For the word "title", tally the lines of the data that contain it and give the tally alone.

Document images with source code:
- - - -

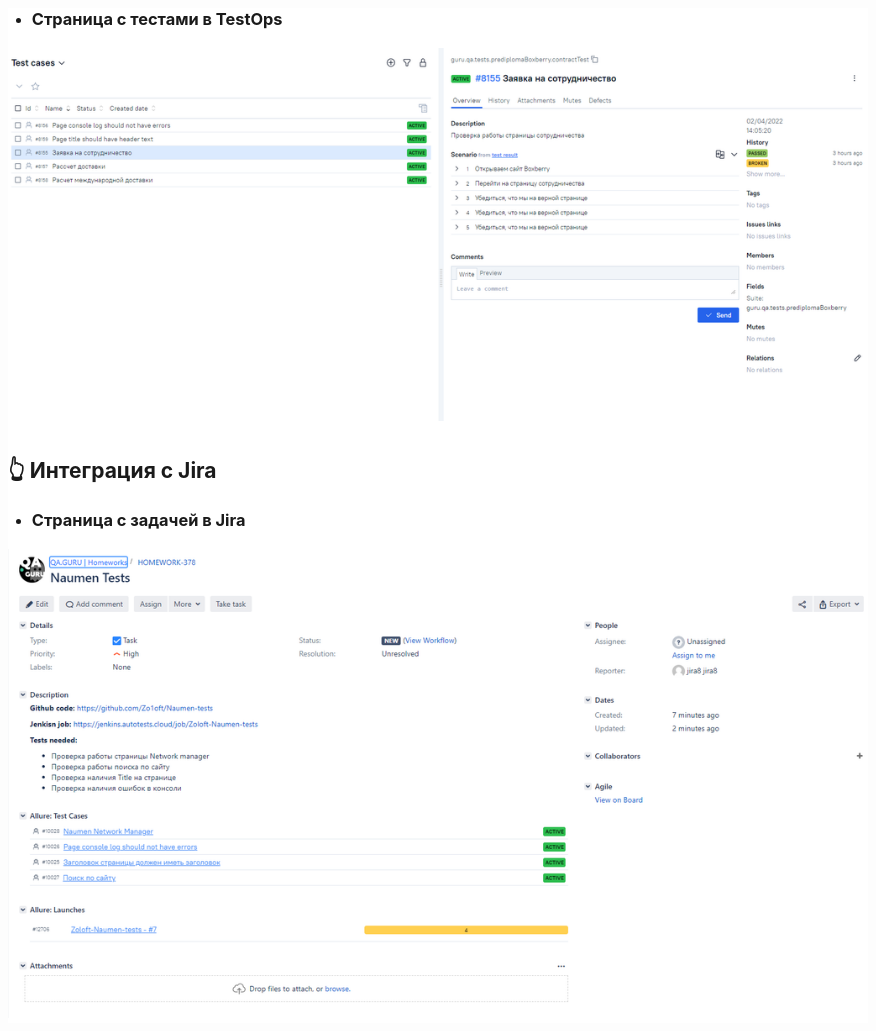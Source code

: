 - ### Страница с тестами в TestOps
<p align="center">
<img title="TestOps tests page" src="images/screenshots/allure-test-ops-test-case.png">
</p>

## :point_up_2: Интеграция с Jira
- ### Страница с задачей в Jira
<p align="center">
<img title="Jira issue" src="images/screenshots/jira.png">
</p>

- - - -

→ Solution for this exercise: 2